EaglesJuju, you asked me "Why do you think that she would contact her exes or meet someone?  Did something like this happen before?"  Yes, this happened a few times in our 6-year relationship. Previously when she had emotional outburst, I would want to have some quiet time to cool down. But she could not stand the tension and the thought of possible abandonment. She found herself too lonely to handle those times apart and contacted her exes online. A couple of times, she hooked up with them even after the issue was settled. This devastated me and left me very insecure. We had sort of compromised that even during fights, neither of us would just disappear. So this time, she just disappeared with a cold tone made me feel very nervous that similar hook-up might happen again. I feel very depressed and exhausted after all these years of struggling and accepting.
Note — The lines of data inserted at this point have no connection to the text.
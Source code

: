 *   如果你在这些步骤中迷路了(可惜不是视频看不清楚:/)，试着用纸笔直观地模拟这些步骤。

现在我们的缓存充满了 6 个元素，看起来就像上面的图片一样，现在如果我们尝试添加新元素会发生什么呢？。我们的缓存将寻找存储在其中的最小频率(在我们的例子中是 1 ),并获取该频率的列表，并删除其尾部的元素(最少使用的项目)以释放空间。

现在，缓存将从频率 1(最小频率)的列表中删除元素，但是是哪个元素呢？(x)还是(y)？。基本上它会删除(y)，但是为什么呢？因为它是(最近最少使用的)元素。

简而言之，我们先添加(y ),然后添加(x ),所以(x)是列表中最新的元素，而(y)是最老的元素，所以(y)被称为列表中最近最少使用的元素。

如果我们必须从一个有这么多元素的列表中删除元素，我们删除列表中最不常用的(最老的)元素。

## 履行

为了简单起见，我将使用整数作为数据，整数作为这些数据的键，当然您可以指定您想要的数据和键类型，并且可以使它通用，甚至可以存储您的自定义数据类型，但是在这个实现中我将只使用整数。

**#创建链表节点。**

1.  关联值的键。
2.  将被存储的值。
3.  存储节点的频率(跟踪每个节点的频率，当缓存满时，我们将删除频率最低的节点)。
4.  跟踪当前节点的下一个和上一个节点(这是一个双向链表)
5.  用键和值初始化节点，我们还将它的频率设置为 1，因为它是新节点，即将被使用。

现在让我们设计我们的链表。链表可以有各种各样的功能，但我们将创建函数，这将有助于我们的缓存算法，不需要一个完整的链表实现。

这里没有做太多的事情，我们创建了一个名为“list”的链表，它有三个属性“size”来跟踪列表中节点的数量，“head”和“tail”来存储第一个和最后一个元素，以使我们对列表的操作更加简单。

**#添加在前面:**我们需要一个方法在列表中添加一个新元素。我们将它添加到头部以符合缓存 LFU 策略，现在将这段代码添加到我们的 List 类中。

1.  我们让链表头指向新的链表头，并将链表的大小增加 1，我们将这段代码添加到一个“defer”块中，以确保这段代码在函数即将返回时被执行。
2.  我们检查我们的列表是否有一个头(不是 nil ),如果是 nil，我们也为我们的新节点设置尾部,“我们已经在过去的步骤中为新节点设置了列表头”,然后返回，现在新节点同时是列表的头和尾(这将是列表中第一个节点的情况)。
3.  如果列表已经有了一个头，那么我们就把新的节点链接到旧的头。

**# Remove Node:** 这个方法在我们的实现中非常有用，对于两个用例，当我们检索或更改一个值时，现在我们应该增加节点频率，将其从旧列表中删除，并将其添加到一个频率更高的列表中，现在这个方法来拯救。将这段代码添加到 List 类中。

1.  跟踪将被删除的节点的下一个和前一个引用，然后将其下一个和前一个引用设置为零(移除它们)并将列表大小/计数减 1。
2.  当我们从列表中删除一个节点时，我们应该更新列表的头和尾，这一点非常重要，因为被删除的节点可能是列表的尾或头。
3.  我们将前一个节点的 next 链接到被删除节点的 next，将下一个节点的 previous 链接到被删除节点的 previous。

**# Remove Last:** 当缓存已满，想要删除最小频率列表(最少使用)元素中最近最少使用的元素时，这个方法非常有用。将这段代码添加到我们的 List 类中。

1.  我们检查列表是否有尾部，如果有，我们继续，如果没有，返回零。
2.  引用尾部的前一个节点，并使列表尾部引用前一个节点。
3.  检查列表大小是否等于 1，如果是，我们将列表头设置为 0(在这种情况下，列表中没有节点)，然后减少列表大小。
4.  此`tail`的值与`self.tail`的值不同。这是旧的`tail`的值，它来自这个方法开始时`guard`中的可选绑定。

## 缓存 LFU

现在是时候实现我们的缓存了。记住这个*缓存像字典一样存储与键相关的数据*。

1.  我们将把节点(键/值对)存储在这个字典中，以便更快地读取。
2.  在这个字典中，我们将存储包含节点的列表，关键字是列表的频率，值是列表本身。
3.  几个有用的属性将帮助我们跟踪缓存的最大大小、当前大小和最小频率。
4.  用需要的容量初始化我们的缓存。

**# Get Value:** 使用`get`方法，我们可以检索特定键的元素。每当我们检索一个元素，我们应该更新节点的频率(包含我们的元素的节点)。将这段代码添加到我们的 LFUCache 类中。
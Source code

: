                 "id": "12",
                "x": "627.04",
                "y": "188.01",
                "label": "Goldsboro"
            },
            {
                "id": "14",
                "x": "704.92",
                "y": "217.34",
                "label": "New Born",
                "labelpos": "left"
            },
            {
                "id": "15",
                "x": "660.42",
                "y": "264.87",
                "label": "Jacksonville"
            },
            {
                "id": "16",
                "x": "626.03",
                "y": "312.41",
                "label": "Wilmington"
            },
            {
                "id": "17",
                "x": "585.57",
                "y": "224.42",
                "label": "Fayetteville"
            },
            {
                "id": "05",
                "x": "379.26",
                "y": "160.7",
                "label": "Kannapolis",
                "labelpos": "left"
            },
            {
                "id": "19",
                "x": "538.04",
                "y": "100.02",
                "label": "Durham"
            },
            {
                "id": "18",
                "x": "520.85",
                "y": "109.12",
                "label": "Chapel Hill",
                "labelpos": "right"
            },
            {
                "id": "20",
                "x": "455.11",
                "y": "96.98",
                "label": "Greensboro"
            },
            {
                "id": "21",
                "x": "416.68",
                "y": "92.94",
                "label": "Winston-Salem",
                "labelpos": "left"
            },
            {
Well, maybe she thought the same too that even she worked hard to maintain stable, I could not let her feel my full commitment to move over with her and build a life together.
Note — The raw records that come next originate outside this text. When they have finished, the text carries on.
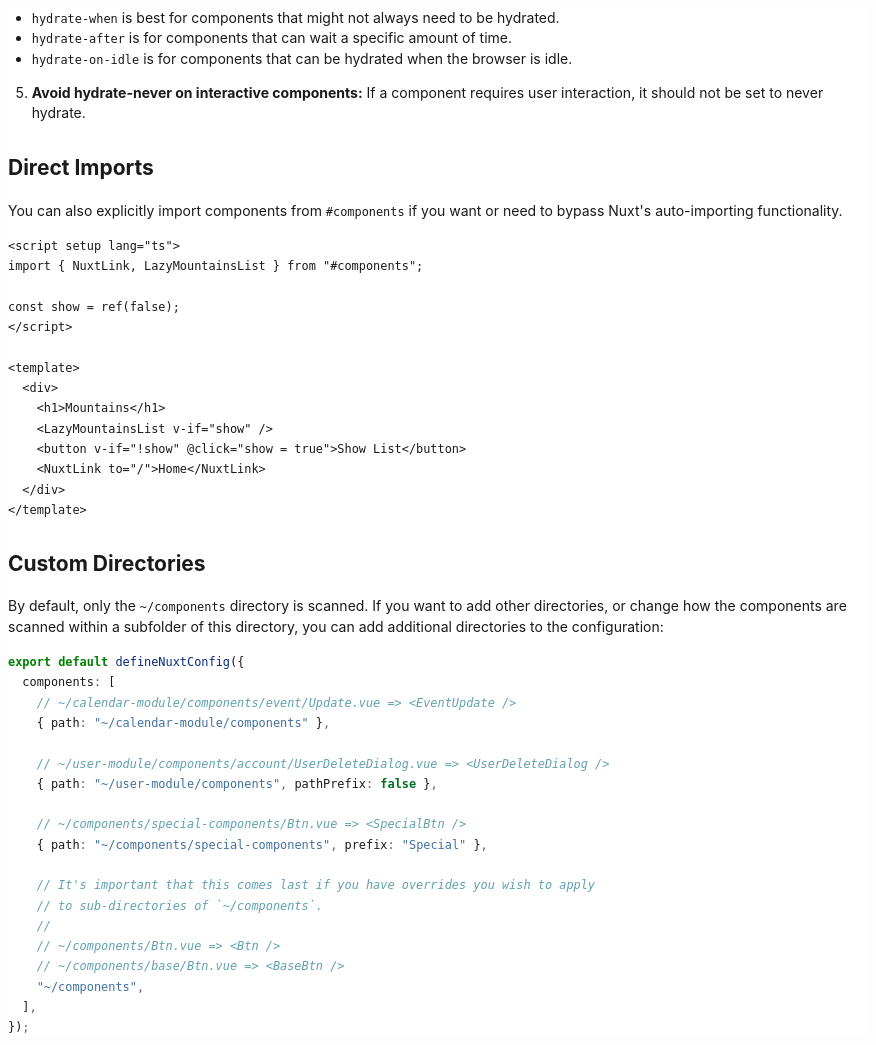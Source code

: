 - `hydrate-when` is best for components that might not always need to be hydrated.
- `hydrate-after` is for components that can wait a specific amount of time.
- `hydrate-on-idle` is for components that can be hydrated when the browser is idle.

5. **Avoid hydrate-never on interactive components:** If a component requires user interaction, it should not be set to never hydrate.

## Direct Imports

You can also explicitly import components from `#components` if you want or need to bypass Nuxt's auto-importing functionality.

```vue [pages/index.vue]
<script setup lang="ts">
import { NuxtLink, LazyMountainsList } from "#components";

const show = ref(false);
</script>

<template>
  <div>
    <h1>Mountains</h1>
    <LazyMountainsList v-if="show" />
    <button v-if="!show" @click="show = true">Show List</button>
    <NuxtLink to="/">Home</NuxtLink>
  </div>
</template>
```

## Custom Directories

By default, only the `~/components` directory is scanned. If you want to add other directories, or change how the components are scanned within a subfolder of this directory, you can add additional directories to the configuration:

```ts [nuxt.config.ts]twoslash
export default defineNuxtConfig({
  components: [
    // ~/calendar-module/components/event/Update.vue => <EventUpdate />
    { path: "~/calendar-module/components" },

    // ~/user-module/components/account/UserDeleteDialog.vue => <UserDeleteDialog />
    { path: "~/user-module/components", pathPrefix: false },

    // ~/components/special-components/Btn.vue => <SpecialBtn />
    { path: "~/components/special-components", prefix: "Special" },

    // It's important that this comes last if you have overrides you wish to apply
    // to sub-directories of `~/components`.
    //
    // ~/components/Btn.vue => <Btn />
    // ~/components/base/Btn.vue => <BaseBtn />
    "~/components",
  ],
});
```
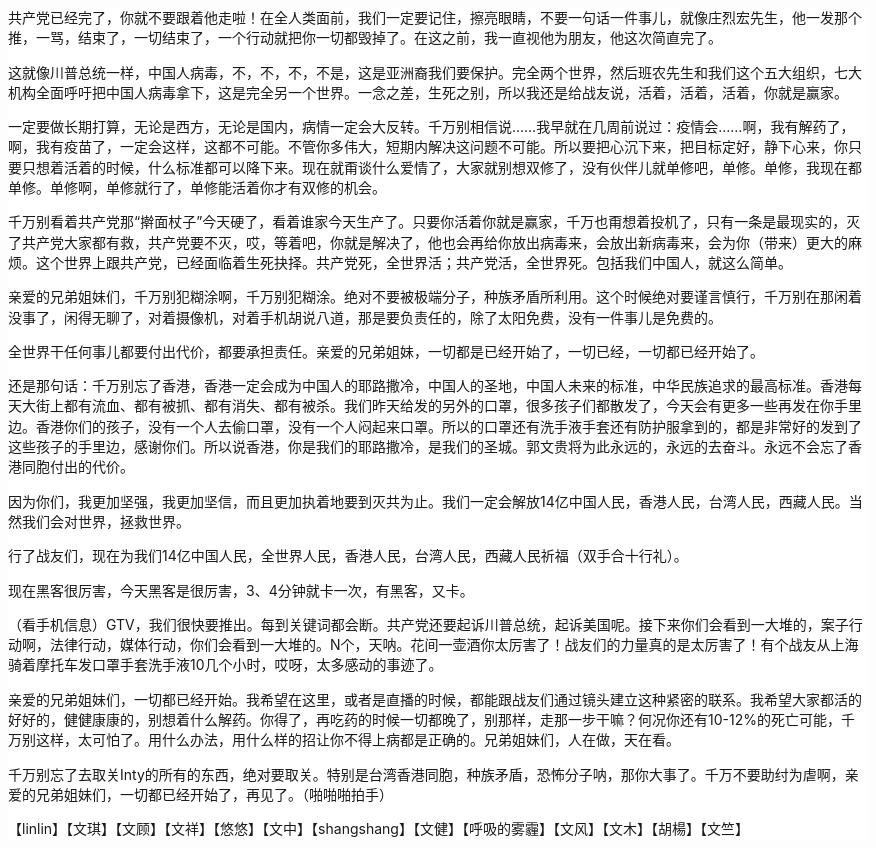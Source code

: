 共产党已经完了，你就不要跟着他走啦！在全人类面前，我们一定要记住，擦亮眼睛，不要一句话一件事儿，就像庄烈宏先生，他一发那个推，一骂，结束了，一切结束了，一个行动就把你一切都毁掉了。在这之前，我一直视他为朋友，他这次简直完了。

这就像川普总统一样，中国人病毒，不，不，不，不是，这是亚洲裔我们要保护。完全两个世界，然后班农先生和我们这个五大组织，七大机构全面呼吁把中国人病毒拿下，这是完全另一个世界。一念之差，生死之别，所以我还是给战友说，活着，活着，活着，你就是赢家。

一定要做长期打算，无论是西方，无论是国内，病情一定会大反转。千万别相信说……我早就在几周前说过：疫情会……啊，我有解药了，啊，我有疫苗了，一定会这样，这都不可能。不管你多伟大，短期内解决这问题不可能。所以要把心沉下来，把目标定好，静下心来，你只要只想着活着的时候，什么标准都可以降下来。现在就甭谈什么爱情了，大家就别想双修了，没有伙伴儿就单修吧，单修。单修，我现在都单修。单修啊，单修就行了，单修能活着你才有双修的机会。

千万别看着共产党那“擀面杖子”今天硬了，看着谁家今天生产了。只要你活着你就是赢家，千万也甭想着投机了，只有一条是最现实的，灭了共产党大家都有救，共产党要不灭，哎，等着吧，你就是解决了，他也会再给你放出病毒来，会放出新病毒来，会为你（带来）更大的麻烦。这个世界上跟共产党，已经面临着生死抉择。共产党死，全世界活；共产党活，全世界死。包括我们中国人，就这么简单。

亲爱的兄弟姐妹们，千万别犯糊涂啊，千万别犯糊涂。绝对不要被极端分子，种族矛盾所利用。这个时候绝对要谨言慎行，千万别在那闲着没事了，闲得无聊了，对着摄像机，对着手机胡说八道，那是要负责任的，除了太阳免费，没有一件事儿是免费的。

全世界干任何事儿都要付出代价，都要承担责任。亲爱的兄弟姐妹，一切都是已经开始了，一切已经，一切都已经开始了。

还是那句话：千万别忘了香港，香港一定会成为中国人的耶路撒冷，中国人的圣地，中国人未来的标准，中华民族追求的最高标准。香港每天大街上都有流血、都有被抓、都有消失、都有被杀。我们昨天给发的另外的口罩，很多孩子们都散发了，今天会有更多一些再发在你手里边。香港你们的孩子，没有一个人去偷口罩，没有一个人闷起来口罩。所以的口罩还有洗手液手套还有防护服拿到的，都是非常好的发到了这些孩子的手里边，感谢你们。所以说香港，你是我们的耶路撒冷，是我们的圣城。郭文贵将为此永远的，永远的去奋斗。永远不会忘了香港同胞付出的代价。

因为你们，我更加坚强，我更加坚信，而且更加执着地要到灭共为止。我们一定会解放14亿中国人民，香港人民，台湾人民，西藏人民。当然我们会对世界，拯救世界。

行了战友们，现在为我们14亿中国人民，全世界人民，香港人民，台湾人民，西藏人民祈福（双手合十行礼）。

现在黑客很厉害，今天黑客是很厉害，3、4分钟就卡一次，有黑客，又卡。

（看手机信息）GTV，我们很快要推出。每到关键词都会断。共产党还要起诉川普总统，起诉美国呢。接下来你们会看到一大堆的，案子行动啊，法律行动，媒体行动，你们会看到一大堆的。N个，天呐。花间一壶酒你太厉害了！战友们的力量真的是太厉害了！有个战友从上海骑着摩托车发口罩手套洗手液10几个小时，哎呀，太多感动的事迹了。

亲爱的兄弟姐妹们，一切都已经开始。我希望在这里，或者是直播的时候，都能跟战友们通过镜头建立这种紧密的联系。我希望大家都活的好好的，健健康康的，别想着什么解药。你得了，再吃药的时候一切都晚了，别那样，走那一步干嘛？何况你还有10-12%的死亡可能，千万别这样，太可怕了。用什么办法，用什么样的招让你不得上病都是正确的。兄弟姐妹们，人在做，天在看。

千万别忘了去取关Inty的所有的东西，绝对要取关。特别是台湾香港同胞，种族矛盾，恐怖分子呐，那你大事了。千万不要助纣为虐啊，亲爱的兄弟姐妹们，一切都已经开始了，再见了。（啪啪啪拍手）

【linlin】【文琪】【文顾】【文祥】【悠悠】【文中】【shangshang】【文健】【呼吸的雾霾】【文风】【文木】【胡楊】【文竺】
I am sorry that you had to endure that.   It is very hard to repair a relationship when trust is broken. Do you forgive her for her indiscretions?
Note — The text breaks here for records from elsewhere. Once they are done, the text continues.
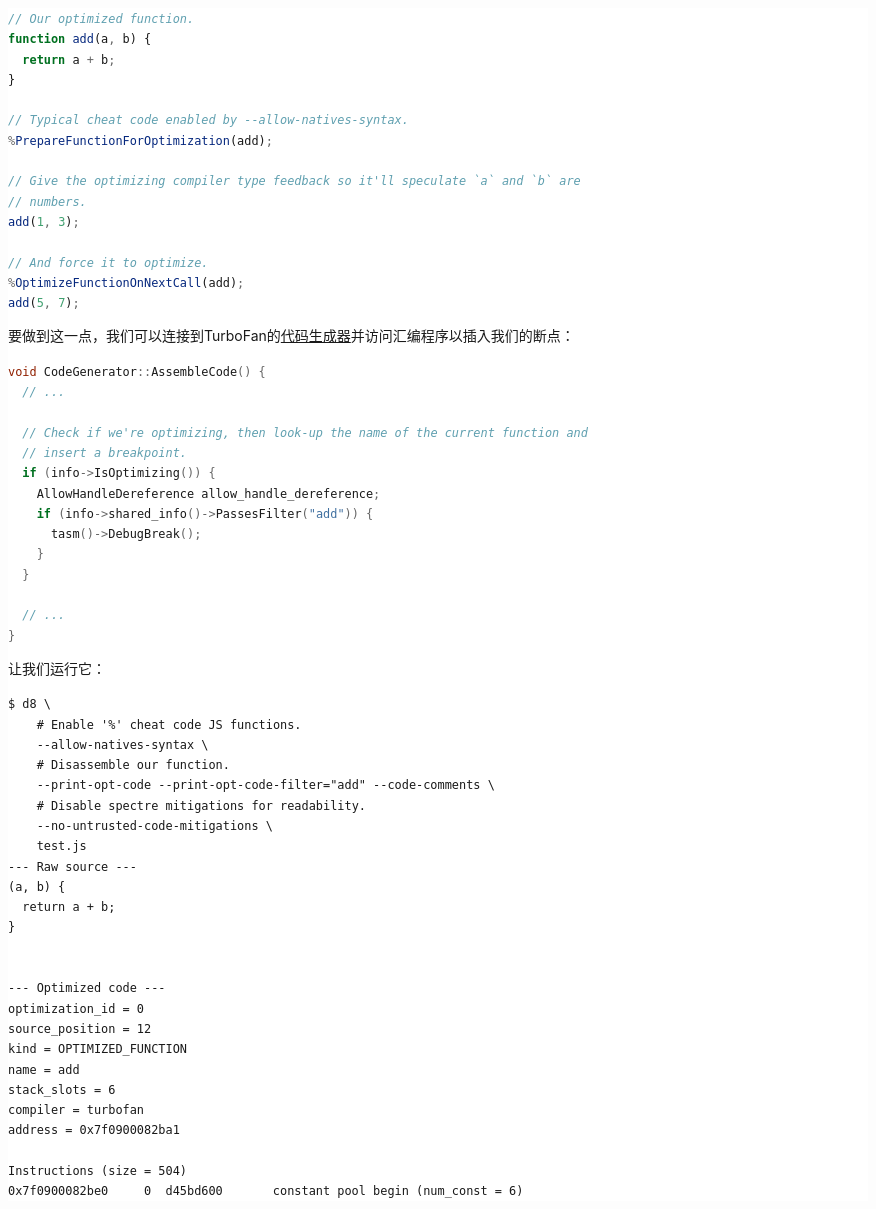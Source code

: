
 ```js
// Our optimized function.
function add(a, b) {
  return a + b;
}

// Typical cheat code enabled by --allow-natives-syntax.
%PrepareFunctionForOptimization(add);

// Give the optimizing compiler type feedback so it'll speculate `a` and `b` are
// numbers.
add(1, 3);

// And force it to optimize.
%OptimizeFunctionOnNextCall(add);
add(5, 7);
```

要做到这一点，我们可以连接到TurboFan的[代码生成器](https://source.chromium.org/chromium/chromium/src/+/master:v8/src/compiler/backend/code-generator.cc?q=CodeGenerator::AssembleCode)并访问汇编程序以插入我们的断点：

```cpp
void CodeGenerator::AssembleCode() {
  // ...

  // Check if we're optimizing, then look-up the name of the current function and
  // insert a breakpoint.
  if (info->IsOptimizing()) {
    AllowHandleDereference allow_handle_dereference;
    if (info->shared_info()->PassesFilter("add")) {
      tasm()->DebugBreak();
    }
  }

  // ...
}
```

让我们运行它：

```simulator
$ d8 \
    # Enable '%' cheat code JS functions.
    --allow-natives-syntax \
    # Disassemble our function.
    --print-opt-code --print-opt-code-filter="add" --code-comments \
    # Disable spectre mitigations for readability.
    --no-untrusted-code-mitigations \
    test.js
--- Raw source ---
(a, b) {
  return a + b;
}


--- Optimized code ---
optimization_id = 0
source_position = 12
kind = OPTIMIZED_FUNCTION
name = add
stack_slots = 6
compiler = turbofan
address = 0x7f0900082ba1

Instructions (size = 504)
0x7f0900082be0     0  d45bd600       constant pool begin (num_const = 6)
```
Can you share some more of your experiences in working on yourself? On what dimensions?

I started working on myself once I realized that I was too enmeshed with my bf.  I was at my lowest point ever traveling down the vortex with him. After that point I started going to therapy. I began look at who I am and what my role in my relationship is. I found that I have many codependent traits. In addition to my codependent traits, I found that I suffer from dependent personality disorder (DPD) and have my own problems with attachment issues.  I learned how I contribute to the dysfunction of my relationship. Before I started looking at my contributions to the relationship, I found myself constantly blaming my bf and BPD. Granted it was easy to shift the entire blame to my bf, but I realized I was almost doing the same thing he was and not accepting responsibility for my behavior. Working through my own issues has immensely helped my relationship with my bf. Working on myself has given me the ability to cope with his behavior.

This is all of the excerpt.